What is expected |
Using the entries that follow, write out the line containing "development, resulting in", the line containing "You can also", and every line between them, exactly and nothing else.

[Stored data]
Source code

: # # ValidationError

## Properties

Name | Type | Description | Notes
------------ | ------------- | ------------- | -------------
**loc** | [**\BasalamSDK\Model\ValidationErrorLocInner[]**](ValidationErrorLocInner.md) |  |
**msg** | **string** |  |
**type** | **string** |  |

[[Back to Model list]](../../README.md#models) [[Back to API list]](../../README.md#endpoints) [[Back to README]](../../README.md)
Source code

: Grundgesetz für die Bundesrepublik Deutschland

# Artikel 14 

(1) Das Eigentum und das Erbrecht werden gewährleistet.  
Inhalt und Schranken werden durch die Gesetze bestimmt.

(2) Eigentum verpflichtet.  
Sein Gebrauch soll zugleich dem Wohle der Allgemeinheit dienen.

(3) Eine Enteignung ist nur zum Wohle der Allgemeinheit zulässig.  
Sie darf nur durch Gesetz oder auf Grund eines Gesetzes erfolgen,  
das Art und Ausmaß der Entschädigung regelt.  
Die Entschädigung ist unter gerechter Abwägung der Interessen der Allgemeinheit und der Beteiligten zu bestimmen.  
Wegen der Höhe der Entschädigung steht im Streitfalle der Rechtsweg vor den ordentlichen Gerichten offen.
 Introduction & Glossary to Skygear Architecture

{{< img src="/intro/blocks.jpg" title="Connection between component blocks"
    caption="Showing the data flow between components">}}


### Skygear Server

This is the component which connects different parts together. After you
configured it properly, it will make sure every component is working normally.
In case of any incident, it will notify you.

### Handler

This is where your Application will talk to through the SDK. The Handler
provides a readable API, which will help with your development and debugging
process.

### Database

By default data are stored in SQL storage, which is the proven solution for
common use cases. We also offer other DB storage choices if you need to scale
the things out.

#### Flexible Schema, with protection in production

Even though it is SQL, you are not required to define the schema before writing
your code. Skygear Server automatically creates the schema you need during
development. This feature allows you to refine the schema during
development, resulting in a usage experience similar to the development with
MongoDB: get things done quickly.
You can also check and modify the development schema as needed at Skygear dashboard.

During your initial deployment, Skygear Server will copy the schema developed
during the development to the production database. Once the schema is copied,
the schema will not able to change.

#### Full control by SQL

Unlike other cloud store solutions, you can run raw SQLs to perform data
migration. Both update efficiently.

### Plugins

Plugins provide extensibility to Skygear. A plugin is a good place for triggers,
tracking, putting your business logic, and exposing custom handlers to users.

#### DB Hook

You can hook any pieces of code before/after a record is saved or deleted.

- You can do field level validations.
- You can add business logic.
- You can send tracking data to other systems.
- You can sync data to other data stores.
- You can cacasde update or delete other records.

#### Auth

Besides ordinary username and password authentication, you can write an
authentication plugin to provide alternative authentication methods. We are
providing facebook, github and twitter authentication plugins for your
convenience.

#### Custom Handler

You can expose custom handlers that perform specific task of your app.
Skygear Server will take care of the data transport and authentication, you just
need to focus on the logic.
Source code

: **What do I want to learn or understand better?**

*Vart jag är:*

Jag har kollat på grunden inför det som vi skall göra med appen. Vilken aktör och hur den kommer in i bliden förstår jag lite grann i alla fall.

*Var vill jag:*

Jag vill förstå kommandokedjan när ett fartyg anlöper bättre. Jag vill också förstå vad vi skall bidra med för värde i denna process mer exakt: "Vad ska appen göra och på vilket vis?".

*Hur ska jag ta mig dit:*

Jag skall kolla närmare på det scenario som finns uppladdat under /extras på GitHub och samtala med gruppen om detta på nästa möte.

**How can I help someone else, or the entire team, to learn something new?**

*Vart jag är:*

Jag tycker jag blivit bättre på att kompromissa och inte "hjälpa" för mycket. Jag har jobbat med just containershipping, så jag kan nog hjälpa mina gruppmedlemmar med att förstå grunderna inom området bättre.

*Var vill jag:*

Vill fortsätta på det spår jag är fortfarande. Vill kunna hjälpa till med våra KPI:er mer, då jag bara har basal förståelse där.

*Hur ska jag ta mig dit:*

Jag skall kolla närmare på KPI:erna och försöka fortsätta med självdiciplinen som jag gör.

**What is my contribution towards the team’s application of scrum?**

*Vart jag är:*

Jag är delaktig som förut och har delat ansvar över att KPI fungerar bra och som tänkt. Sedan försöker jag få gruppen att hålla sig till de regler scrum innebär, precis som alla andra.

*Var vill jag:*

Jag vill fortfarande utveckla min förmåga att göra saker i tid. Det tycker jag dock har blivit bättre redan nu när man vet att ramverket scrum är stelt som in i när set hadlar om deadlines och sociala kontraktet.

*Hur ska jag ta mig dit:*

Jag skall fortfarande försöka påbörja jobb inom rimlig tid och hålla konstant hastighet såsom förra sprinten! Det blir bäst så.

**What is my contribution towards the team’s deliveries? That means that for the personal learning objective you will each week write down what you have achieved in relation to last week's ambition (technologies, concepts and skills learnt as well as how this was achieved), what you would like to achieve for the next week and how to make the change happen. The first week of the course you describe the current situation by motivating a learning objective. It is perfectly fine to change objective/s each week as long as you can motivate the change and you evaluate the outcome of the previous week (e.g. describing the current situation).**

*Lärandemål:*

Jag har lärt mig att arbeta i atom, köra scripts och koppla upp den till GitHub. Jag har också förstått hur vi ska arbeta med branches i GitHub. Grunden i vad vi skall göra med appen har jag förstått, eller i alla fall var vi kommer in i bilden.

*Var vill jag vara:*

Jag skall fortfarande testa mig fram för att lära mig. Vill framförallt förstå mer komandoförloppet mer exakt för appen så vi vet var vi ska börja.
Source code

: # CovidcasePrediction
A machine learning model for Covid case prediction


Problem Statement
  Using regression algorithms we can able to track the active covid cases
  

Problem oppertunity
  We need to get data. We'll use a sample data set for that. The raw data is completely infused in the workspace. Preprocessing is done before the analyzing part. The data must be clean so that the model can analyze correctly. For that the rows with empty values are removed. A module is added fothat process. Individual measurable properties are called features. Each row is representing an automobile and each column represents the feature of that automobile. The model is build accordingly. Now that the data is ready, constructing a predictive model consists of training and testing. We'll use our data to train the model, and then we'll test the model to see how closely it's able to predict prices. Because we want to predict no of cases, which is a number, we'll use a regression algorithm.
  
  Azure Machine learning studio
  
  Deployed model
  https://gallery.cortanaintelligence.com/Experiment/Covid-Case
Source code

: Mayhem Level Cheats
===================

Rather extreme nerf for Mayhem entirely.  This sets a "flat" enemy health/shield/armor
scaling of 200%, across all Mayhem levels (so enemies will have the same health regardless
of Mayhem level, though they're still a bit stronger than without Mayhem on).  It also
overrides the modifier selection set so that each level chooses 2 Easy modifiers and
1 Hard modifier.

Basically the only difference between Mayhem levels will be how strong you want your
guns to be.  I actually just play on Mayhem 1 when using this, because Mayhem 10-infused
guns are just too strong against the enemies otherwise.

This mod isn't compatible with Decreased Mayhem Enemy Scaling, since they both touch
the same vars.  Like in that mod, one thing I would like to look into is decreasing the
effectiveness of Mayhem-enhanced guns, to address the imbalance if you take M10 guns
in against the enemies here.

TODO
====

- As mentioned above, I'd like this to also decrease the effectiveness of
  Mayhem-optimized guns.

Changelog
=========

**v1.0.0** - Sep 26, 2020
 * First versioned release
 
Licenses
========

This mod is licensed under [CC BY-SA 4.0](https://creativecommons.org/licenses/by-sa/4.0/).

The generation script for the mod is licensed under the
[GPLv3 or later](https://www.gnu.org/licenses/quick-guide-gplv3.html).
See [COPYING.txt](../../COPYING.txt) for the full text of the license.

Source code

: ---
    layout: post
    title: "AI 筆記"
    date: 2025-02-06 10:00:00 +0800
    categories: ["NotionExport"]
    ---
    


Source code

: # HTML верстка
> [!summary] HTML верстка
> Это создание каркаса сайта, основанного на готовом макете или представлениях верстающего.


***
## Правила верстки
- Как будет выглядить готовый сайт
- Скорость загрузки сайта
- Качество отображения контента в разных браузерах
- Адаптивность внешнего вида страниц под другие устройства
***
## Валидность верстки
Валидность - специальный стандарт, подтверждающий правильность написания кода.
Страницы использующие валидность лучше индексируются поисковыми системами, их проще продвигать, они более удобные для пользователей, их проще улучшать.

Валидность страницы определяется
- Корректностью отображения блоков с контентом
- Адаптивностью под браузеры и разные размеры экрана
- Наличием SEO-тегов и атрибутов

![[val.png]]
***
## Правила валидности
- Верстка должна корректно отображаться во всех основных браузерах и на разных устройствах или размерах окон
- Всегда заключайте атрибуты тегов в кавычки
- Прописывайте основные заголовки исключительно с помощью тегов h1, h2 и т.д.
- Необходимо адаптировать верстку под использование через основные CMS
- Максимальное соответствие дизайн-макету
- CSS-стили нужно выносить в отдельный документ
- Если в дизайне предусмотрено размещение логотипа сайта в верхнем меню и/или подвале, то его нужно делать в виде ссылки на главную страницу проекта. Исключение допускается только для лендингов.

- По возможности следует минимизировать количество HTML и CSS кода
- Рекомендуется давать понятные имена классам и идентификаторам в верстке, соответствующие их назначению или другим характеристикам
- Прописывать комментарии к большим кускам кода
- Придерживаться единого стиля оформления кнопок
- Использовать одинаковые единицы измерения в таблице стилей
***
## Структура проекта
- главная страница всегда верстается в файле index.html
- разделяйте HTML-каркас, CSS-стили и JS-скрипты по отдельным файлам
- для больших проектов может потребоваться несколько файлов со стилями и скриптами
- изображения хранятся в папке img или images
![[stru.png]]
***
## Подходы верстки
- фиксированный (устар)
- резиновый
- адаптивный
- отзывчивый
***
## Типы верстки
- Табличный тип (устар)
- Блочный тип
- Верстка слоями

Answer |
development, resulting in a usage experience similar to the development with
MongoDB: get things done quickly.
You can also check and modify the development schema as needed at Skygear dashboard.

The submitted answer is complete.